CHIANG MAI, Thailand -- The Association of Southeast Asian Nations is continuing with its role of helping tackle the Rohingya refugee crisis after the issue was raised at the ASEAN Foreign Ministers' Meeting -- the first such gathering since Thailand took the chair of the body this year.
However, it is still unclear how the long-delayed issue of repatriating more than 700,000 Rohingya Muslims who fled to Bangladesh following persecution in Myanmar's Rakhine State will be solved, as a plan to send the body's "Needs and Assessment Team" to Rakhine has been postponed indefinitely.
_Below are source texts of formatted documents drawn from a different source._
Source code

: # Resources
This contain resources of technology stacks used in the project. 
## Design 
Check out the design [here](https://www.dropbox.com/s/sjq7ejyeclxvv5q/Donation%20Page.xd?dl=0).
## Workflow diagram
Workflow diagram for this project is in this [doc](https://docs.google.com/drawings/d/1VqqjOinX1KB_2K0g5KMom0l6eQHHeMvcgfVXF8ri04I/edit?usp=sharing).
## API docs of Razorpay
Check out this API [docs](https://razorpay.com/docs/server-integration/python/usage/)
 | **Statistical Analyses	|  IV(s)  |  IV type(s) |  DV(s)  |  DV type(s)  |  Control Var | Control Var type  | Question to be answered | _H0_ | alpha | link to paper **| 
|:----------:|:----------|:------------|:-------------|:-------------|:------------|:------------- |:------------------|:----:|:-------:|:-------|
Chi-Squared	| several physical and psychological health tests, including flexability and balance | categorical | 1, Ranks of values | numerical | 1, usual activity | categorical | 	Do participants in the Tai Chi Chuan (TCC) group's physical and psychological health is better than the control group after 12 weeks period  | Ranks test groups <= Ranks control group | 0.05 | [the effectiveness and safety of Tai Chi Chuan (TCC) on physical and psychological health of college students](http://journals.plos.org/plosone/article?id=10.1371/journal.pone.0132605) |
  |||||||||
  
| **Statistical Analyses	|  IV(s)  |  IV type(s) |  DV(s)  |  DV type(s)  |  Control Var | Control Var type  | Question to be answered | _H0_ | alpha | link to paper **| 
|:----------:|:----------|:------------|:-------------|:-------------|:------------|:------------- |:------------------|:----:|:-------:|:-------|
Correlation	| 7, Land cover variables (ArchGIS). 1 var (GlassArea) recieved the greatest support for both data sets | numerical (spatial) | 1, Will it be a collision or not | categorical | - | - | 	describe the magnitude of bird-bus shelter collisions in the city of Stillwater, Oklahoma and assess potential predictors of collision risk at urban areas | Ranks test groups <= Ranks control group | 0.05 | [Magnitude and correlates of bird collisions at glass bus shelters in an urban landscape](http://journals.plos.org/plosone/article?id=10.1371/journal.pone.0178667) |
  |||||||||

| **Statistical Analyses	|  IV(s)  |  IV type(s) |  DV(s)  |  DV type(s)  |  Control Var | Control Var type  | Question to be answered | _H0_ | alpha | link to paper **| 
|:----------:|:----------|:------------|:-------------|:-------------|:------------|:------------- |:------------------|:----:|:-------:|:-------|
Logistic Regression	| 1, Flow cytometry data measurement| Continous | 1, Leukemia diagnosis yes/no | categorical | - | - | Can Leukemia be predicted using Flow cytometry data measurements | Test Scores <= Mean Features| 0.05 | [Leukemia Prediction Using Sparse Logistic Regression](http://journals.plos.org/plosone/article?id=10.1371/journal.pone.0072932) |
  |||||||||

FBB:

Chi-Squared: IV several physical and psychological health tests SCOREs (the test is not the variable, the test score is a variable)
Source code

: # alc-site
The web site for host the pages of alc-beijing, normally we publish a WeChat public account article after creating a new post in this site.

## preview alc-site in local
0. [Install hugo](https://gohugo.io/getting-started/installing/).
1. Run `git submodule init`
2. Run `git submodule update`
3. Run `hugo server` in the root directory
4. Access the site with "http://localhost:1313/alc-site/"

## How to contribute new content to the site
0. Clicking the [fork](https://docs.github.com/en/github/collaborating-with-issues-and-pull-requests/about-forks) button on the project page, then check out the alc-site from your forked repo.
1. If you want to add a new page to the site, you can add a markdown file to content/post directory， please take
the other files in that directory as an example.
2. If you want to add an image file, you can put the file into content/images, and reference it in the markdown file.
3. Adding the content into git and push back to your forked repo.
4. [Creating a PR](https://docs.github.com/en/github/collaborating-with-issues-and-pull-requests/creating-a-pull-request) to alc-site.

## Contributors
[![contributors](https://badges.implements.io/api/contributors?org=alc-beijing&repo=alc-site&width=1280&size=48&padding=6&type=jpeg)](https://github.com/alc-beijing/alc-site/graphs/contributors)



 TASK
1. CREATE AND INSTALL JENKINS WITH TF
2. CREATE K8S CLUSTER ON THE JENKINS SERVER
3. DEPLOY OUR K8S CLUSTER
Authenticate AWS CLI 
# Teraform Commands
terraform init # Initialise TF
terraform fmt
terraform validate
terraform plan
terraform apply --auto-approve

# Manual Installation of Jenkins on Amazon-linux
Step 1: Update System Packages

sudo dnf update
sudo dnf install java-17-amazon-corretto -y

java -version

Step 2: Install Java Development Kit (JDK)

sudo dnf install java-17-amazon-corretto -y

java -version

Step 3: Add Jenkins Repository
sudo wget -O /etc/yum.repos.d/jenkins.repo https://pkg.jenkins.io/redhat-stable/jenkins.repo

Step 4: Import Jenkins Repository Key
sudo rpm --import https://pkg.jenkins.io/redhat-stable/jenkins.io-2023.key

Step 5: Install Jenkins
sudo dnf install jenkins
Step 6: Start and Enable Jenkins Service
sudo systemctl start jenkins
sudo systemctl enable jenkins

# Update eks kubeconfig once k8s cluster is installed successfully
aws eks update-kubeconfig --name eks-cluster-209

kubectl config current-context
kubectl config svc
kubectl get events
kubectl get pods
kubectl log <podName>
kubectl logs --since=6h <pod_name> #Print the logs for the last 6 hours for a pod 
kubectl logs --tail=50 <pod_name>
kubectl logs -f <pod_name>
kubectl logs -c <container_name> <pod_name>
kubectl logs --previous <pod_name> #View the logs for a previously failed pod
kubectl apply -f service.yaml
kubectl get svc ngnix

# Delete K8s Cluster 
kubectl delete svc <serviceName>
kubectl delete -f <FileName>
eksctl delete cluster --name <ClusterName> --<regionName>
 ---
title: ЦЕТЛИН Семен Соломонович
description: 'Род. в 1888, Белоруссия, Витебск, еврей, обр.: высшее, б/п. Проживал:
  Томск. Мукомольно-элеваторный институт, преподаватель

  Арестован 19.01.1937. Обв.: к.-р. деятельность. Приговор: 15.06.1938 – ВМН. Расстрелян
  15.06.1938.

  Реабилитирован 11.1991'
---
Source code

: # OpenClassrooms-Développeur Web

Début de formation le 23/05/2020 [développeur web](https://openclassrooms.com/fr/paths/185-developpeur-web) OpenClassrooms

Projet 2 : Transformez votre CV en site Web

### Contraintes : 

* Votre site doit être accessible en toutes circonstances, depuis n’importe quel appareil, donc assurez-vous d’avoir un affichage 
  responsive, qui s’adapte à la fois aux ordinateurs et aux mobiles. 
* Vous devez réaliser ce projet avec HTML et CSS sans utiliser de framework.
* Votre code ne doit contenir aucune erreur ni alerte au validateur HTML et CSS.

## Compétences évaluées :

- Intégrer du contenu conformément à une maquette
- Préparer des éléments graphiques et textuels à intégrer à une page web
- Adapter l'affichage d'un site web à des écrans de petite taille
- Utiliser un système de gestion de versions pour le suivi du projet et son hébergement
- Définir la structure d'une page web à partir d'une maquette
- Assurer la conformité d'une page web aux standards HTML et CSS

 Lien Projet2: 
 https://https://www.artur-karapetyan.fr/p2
After the Rohingya issue was raised at the ASEAN Summit Meeting in Singapore in November 2018, the ASEAN Secretary-General visited Myanmar between Dec. 16 and 18 to facilitate ASEAN's role in helping tackle the problem and to ensure close coordination regarding the Needs and Assessment Team's mission to Rakhine.
However, the deployment of the team, which had been planned for Jan. 12 to 26, has been delayed indefinitely as the situation in Rakhine State is not yet stable.
Don Pramudwinai, the Thai foreign minister who chaired the meeting, said that work could only commence when there was peace and stability in the area.
He said that although there was no definite time frame on the repatriation plan, there was a number of projects initiated by each ASEAN member country to help people in Rakhine State.
"ASEAN countries have their own bilateral efforts as well," Don said. "We have a number of projects in Rakhine State preparing for the returnees and also for the benefit of the indigenous [people of] Rakhine."
Despite the lack of clarity on the repatriation of the Rohingya, Don said ASEAN had endorsed the sending of representatives of the ASEAN Coordinating Centre for Humanitarian Assistance on disaster management (AHA Centre) to Rakhine State.
"The AHA center will help the Myanmar government with its repatriation process and we hope that it will take place as soon as possible," Don said.
Plans by other individual ASEAN member countries to assist and benefit indigenous people in Rakhine State in the longer term relate to schools, rice mills and other agricultural projects.